# PROBLEM
Give the lines below again exactly, starting with the line that holds "where argmax is" and going on through the line that holds "# Important Definitions".

*** STUDY MATERIAL Section Begins ***

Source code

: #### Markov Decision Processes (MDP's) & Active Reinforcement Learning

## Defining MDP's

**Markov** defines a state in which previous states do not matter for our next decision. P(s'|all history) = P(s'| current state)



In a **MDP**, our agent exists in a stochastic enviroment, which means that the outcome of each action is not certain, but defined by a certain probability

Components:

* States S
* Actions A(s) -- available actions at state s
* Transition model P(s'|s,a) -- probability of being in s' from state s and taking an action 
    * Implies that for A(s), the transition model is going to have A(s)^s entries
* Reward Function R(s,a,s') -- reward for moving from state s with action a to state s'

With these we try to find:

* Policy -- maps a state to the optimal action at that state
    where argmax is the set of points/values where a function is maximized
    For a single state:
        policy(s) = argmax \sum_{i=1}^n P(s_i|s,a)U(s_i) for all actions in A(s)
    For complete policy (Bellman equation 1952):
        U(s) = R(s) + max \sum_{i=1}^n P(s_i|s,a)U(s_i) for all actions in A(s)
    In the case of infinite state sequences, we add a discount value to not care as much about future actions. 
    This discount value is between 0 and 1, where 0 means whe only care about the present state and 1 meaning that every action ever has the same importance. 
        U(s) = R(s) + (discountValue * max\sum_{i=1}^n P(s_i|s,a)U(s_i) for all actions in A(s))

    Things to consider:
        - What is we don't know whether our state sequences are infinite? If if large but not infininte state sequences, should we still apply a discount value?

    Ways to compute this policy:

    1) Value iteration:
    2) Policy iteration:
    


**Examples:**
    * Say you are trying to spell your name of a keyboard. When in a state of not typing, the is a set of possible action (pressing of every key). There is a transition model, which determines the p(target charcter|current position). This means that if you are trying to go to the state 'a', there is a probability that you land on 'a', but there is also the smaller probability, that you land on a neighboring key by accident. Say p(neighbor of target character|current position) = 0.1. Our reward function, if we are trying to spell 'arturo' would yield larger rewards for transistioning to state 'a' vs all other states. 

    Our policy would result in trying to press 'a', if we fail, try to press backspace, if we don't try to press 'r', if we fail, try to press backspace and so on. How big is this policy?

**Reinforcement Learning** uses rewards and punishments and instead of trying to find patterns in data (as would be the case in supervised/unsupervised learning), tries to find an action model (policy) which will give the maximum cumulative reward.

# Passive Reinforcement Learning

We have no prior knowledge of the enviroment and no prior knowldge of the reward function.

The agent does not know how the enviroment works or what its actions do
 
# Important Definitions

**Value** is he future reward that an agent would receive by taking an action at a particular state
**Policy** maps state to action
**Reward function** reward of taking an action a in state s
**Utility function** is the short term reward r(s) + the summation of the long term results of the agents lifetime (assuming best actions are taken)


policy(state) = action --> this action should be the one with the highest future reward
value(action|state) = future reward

*** STUDY MATERIAL Section Ends ***

# WRITTEN ANSWER
    where argmax is the set of points/values where a function is maximized
    For a single state:
        policy(s) = argmax \sum_{i=1}^n P(s_i|s,a)U(s_i) for all actions in A(s)
    For complete policy (Bellman equation 1952):
        U(s) = R(s) + max \sum_{i=1}^n P(s_i|s,a)U(s_i) for all actions in A(s)
    In the case of infinite state sequences, we add a discount value to not care as much about future actions. 
    This discount value is between 0 and 1, where 0 means whe only care about the present state and 1 meaning that every action ever has the same importance. 
        U(s) = R(s) + (discountValue * max\sum_{i=1}^n P(s_i|s,a)U(s_i) for all actions in A(s))

    Things to consider:
        - What is we don't know whether our state sequences are infinite? If if large but not infininte state sequences, should we still apply a discount value?

    Ways to compute this policy:

    1) Value iteration:
    2) Policy iteration:
    


**Examples:**
    * Say you are trying to spell your name of a keyboard. When in a state of not typing, the is a set of possible action (pressing of every key). There is a transition model, which determines the p(target charcter|current position). This means that if you are trying to go to the state 'a', there is a probability that you land on 'a', but there is also the smaller probability, that you land on a neighboring key by accident. Say p(neighbor of target character|current position) = 0.1. Our reward function, if we are trying to spell 'arturo' would yield larger rewards for transistioning to state 'a' vs all other states. 

    Our policy would result in trying to press 'a', if we fail, try to press backspace, if we don't try to press 'r', if we fail, try to press backspace and so on. How big is this policy?

**Reinforcement Learning** uses rewards and punishments and instead of trying to find patterns in data (as would be the case in supervised/unsupervised learning), tries to find an action model (policy) which will give the maximum cumulative reward.

# Passive Reinforcement Learning

We have no prior knowledge of the enviroment and no prior knowldge of the reward function.

The agent does not know how the enviroment works or what its actions do
 
# Important Definitions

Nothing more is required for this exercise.